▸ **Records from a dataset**
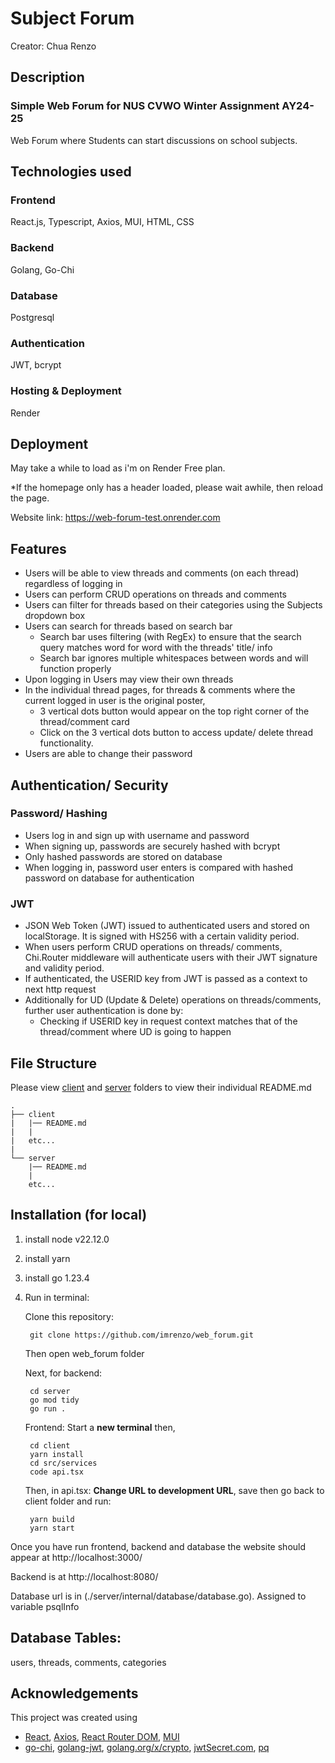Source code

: # Subject Forum

Creator: Chua Renzo
## Description
### Simple Web Forum for NUS CVWO Winter Assignment AY24-25
Web Forum where Students can start discussions on school subjects.

## Technologies used
### Frontend
React.js, Typescript, Axios, MUI, HTML, CSS
### Backend
Golang, Go-Chi
### Database
Postgresql
### Authentication
JWT, bcrypt
### Hosting & Deployment
Render

## Deployment
May take a while to load as i'm on Render Free plan. 

*If the homepage only has a header loaded, please wait awhile, then reload the page.

Website link: https://web-forum-test.onrender.com

## Features
- Users will be able to view threads and comments (on each thread) regardless of logging in
- Users can perform CRUD operations on threads and comments
- Users can filter for threads based on their categories using the Subjects dropdown box
- Users can search for threads based on search bar
    - Search bar uses filtering (with RegEx) to ensure that the search query matches word for word with the threads' title/ info
    - Search bar ignores multiple whitespaces between words and will function properly
- Upon logging in Users may view their own threads
- In the individual thread pages, for threads & comments where the current logged in user is the original poster, 
    - 3 vertical dots button would appear on the top right corner of the thread/comment card
    - Click on the 3 vertical dots button to access update/ delete thread functionality.
- Users are able to change their password

## Authentication/ Security

### Password/ Hashing
- Users log in and sign up with username and password
- When signing up, passwords are securely hashed with bcrypt
- Only hashed passwords are stored on database
- When logging in, password user enters is compared with hashed password on database for authentication

### JWT
- JSON Web Token (JWT) issued to authenticated users and stored on localStorage. It is signed with HS256 with a certain validity period.
- When users perform CRUD operations on threads/ comments, Chi.Router middleware will authenticate users with their JWT signature and validity period. 
- If authenticated, the USERID key from JWT is passed as a context to next http request
- Additionally for UD (Update & Delete) operations on threads/comments, further user authentication is done by:
  - Checking if USERID key in request context matches that of the thread/comment where UD is going to happen

## File Structure
Please view [client](./client/) and [server](./server/) folders to view their individual README.md
```
.
├── client
|   |── README.md
|   |
|   etc...
|    
└── server
    |── README.md
    |
    etc...
```

## Installation (for local)
1. install node v22.12.0
2. install yarn
3. install go 1.23.4
4. Run in terminal:

    Clone this repository:
    
        git clone https://github.com/imrenzo/web_forum.git

    Then open web_forum folder

    Next, for backend:   
    
        cd server
        go mod tidy
        go run .

    Frontend: Start a **new terminal** then,

        cd client
        yarn install
        cd src/services
        code api.tsx

    Then, in api.tsx: __Change URL to development URL__, save then
    go back to client folder and run:

        yarn build
        yarn start

Once you have run frontend, backend and database the website should appear at http://localhost:3000/

Backend is at http://localhost:8080/

Database url is in (./server/internal/database/database.go). Assigned to variable psqlInfo

## Database Tables:
users, threads, comments, categories

## Acknowledgements
This project was created using 
- [React](https://reactjs.org/), [Axios](https://axios-http.com/), [React Router DOM](https://reactrouter.com/), [MUI](https://mui.com/)
- [go-chi](https://github.com/go-chi/chi), [golang-jwt](https://github.com/golang-jwt), 
[golang.org/x/crypto](https://pkg.go.dev/golang.org/x/crypto), [jwtSecret.com](https://jwtsecret.com/generate), [pq](https://github.com/lib/pq)
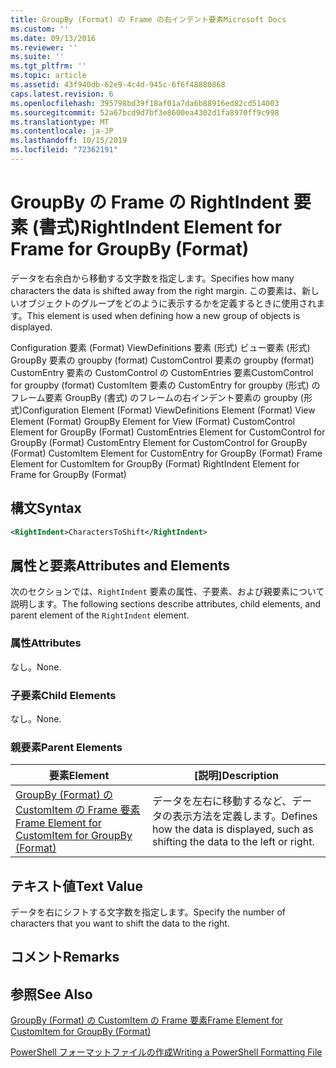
 ```yaml
---
title: GroupBy (Format) の Frame の右インデント要素Microsoft Docs
ms.custom: ''
ms.date: 09/13/2016
ms.reviewer: ''
ms.suite: ''
ms.tgt_pltfrm: ''
ms.topic: article
ms.assetid: 43f940db-62e9-4c4d-945c-6f6f48880868
caps.latest.revision: 6
ms.openlocfilehash: 395798bd39f18af01a7da6b88916ed82cd514003
ms.sourcegitcommit: 52a67bcd9d7bf3e8600ea4302d1fa8970ff9c998
ms.translationtype: MT
ms.contentlocale: ja-JP
ms.lasthandoff: 10/15/2019
ms.locfileid: "72362191"
---
```

# <a name="rightindent-element-for-frame-for-groupby-format"></a><span data-ttu-id="cc7a6-102">GroupBy の Frame の RightIndent 要素 (書式)</span><span class="sxs-lookup"><span data-stu-id="cc7a6-102">RightIndent Element for Frame for GroupBy (Format)</span></span>

<span data-ttu-id="cc7a6-103">データを右余白から移動する文字数を指定します。</span><span class="sxs-lookup"><span data-stu-id="cc7a6-103">Specifies how many characters the data is shifted away from the right margin.</span></span> <span data-ttu-id="cc7a6-104">この要素は、新しいオブジェクトのグループをどのように表示するかを定義するときに使用されます。</span><span class="sxs-lookup"><span data-stu-id="cc7a6-104">This element is used when defining how a new group of objects is displayed.</span></span>

<span data-ttu-id="cc7a6-105">Configuration 要素 (Format) ViewDefinitions 要素 (形式) ビュー要素 (形式) GroupBy 要素の groupby (format) CustomControl 要素の groupby (format) CustomEntry 要素の CustomControl の CustomEntries 要素CustomControl for groupby (format) CustomItem 要素の CustomEntry for groupby (形式) のフレーム要素 GroupBy (書式) のフレームの右インデント要素の groupby (形式)</span><span class="sxs-lookup"><span data-stu-id="cc7a6-105">Configuration Element (Format) ViewDefinitions Element (Format) View Element (Format) GroupBy Element for View (Format) CustomControl Element for GroupBy (Format) CustomEntries Element for CustomControl for GroupBy (Format) CustomEntry Element for CustomControl for GroupBy (Format) CustomItem Element for CustomEntry for GroupBy (Format) Frame Element for CustomItem for GroupBy (Format) RightIndent Element for Frame for GroupBy (Format)</span></span>

## <a name="syntax"></a><span data-ttu-id="cc7a6-106">構文</span><span class="sxs-lookup"><span data-stu-id="cc7a6-106">Syntax</span></span>

```xml
<RightIndent>CharactersToShift</RightIndent>
```

## <a name="attributes-and-elements"></a><span data-ttu-id="cc7a6-107">属性と要素</span><span class="sxs-lookup"><span data-stu-id="cc7a6-107">Attributes and Elements</span></span>

<span data-ttu-id="cc7a6-108">次のセクションでは、`RightIndent` 要素の属性、子要素、および親要素について説明します。</span><span class="sxs-lookup"><span data-stu-id="cc7a6-108">The following sections describe attributes, child elements, and parent element of the `RightIndent` element.</span></span>

### <a name="attributes"></a><span data-ttu-id="cc7a6-109">属性</span><span class="sxs-lookup"><span data-stu-id="cc7a6-109">Attributes</span></span>

<span data-ttu-id="cc7a6-110">なし。</span><span class="sxs-lookup"><span data-stu-id="cc7a6-110">None.</span></span>

### <a name="child-elements"></a><span data-ttu-id="cc7a6-111">子要素</span><span class="sxs-lookup"><span data-stu-id="cc7a6-111">Child Elements</span></span>

<span data-ttu-id="cc7a6-112">なし。</span><span class="sxs-lookup"><span data-stu-id="cc7a6-112">None.</span></span>

### <a name="parent-elements"></a><span data-ttu-id="cc7a6-113">親要素</span><span class="sxs-lookup"><span data-stu-id="cc7a6-113">Parent Elements</span></span>

|<span data-ttu-id="cc7a6-114">要素</span><span class="sxs-lookup"><span data-stu-id="cc7a6-114">Element</span></span>|<span data-ttu-id="cc7a6-115">[説明]</span><span class="sxs-lookup"><span data-stu-id="cc7a6-115">Description</span></span>|
|-------------|-----------------|
|[<span data-ttu-id="cc7a6-116">GroupBy (Format) の CustomItem の Frame 要素</span><span class="sxs-lookup"><span data-stu-id="cc7a6-116">Frame Element for CustomItem for GroupBy (Format)</span></span>](./frame-element-for-customitem-for-groupby-format.md)|<span data-ttu-id="cc7a6-117">データを左右に移動するなど、データの表示方法を定義します。</span><span class="sxs-lookup"><span data-stu-id="cc7a6-117">Defines how the data is displayed, such as shifting the data to the left or right.</span></span>|

## <a name="text-value"></a><span data-ttu-id="cc7a6-118">テキスト値</span><span class="sxs-lookup"><span data-stu-id="cc7a6-118">Text Value</span></span>

<span data-ttu-id="cc7a6-119">データを右にシフトする文字数を指定します。</span><span class="sxs-lookup"><span data-stu-id="cc7a6-119">Specify the number of characters that you want to shift the data to the right.</span></span>

## <a name="remarks"></a><span data-ttu-id="cc7a6-120">コメント</span><span class="sxs-lookup"><span data-stu-id="cc7a6-120">Remarks</span></span>

## <a name="see-also"></a><span data-ttu-id="cc7a6-121">参照</span><span class="sxs-lookup"><span data-stu-id="cc7a6-121">See Also</span></span>

[<span data-ttu-id="cc7a6-122">GroupBy (Format) の CustomItem の Frame 要素</span><span class="sxs-lookup"><span data-stu-id="cc7a6-122">Frame Element for CustomItem for GroupBy (Format)</span></span>](./frame-element-for-customitem-for-groupby-format.md)

[<span data-ttu-id="cc7a6-123">PowerShell フォーマットファイルの作成</span><span class="sxs-lookup"><span data-stu-id="cc7a6-123">Writing a PowerShell Formatting File</span></span>](./writing-a-powershell-formatting-file.md)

▸ **Task requirements**
Starting at the line above that contains "## Acknowledgements", transcribe every line exactly through the line that contains "objects is displayed.</span></span>", including that last one, and skip the pictures.

▸ **Task solution**
## Acknowledgements
This project was created using 
- [React](https://reactjs.org/), [Axios](https://axios-http.com/), [React Router DOM](https://reactrouter.com/), [MUI](https://mui.com/)
- [go-chi](https://github.com/go-chi/chi), [golang-jwt](https://github.com/golang-jwt), 
[golang.org/x/crypto](https://pkg.go.dev/golang.org/x/crypto), [jwtSecret.com](https://jwtsecret.com/generate), [pq](https://github.com/lib/pq)
 ```yaml
---
title: GroupBy (Format) の Frame の右インデント要素Microsoft Docs
ms.custom: ''
ms.date: 09/13/2016
ms.reviewer: ''
ms.suite: ''
ms.tgt_pltfrm: ''
ms.topic: article
ms.assetid: 43f940db-62e9-4c4d-945c-6f6f48880868
caps.latest.revision: 6
ms.openlocfilehash: 395798bd39f18af01a7da6b88916ed82cd514003
ms.sourcegitcommit: 52a67bcd9d7bf3e8600ea4302d1fa8970ff9c998
ms.translationtype: MT
ms.contentlocale: ja-JP
ms.lasthandoff: 10/15/2019
ms.locfileid: "72362191"
---
```

# <a name="rightindent-element-for-frame-for-groupby-format"></a><span data-ttu-id="cc7a6-102">GroupBy の Frame の RightIndent 要素 (書式)</span><span class="sxs-lookup"><span data-stu-id="cc7a6-102">RightIndent Element for Frame for GroupBy (Format)</span></span>

<span data-ttu-id="cc7a6-103">データを右余白から移動する文字数を指定します。</span><span class="sxs-lookup"><span data-stu-id="cc7a6-103">Specifies how many characters the data is shifted away from the right margin.</span></span> <span data-ttu-id="cc7a6-104">この要素は、新しいオブジェクトのグループをどのように表示するかを定義するときに使用されます。</span><span class="sxs-lookup"><span data-stu-id="cc7a6-104">This element is used when defining how a new group of objects is displayed.</span></span>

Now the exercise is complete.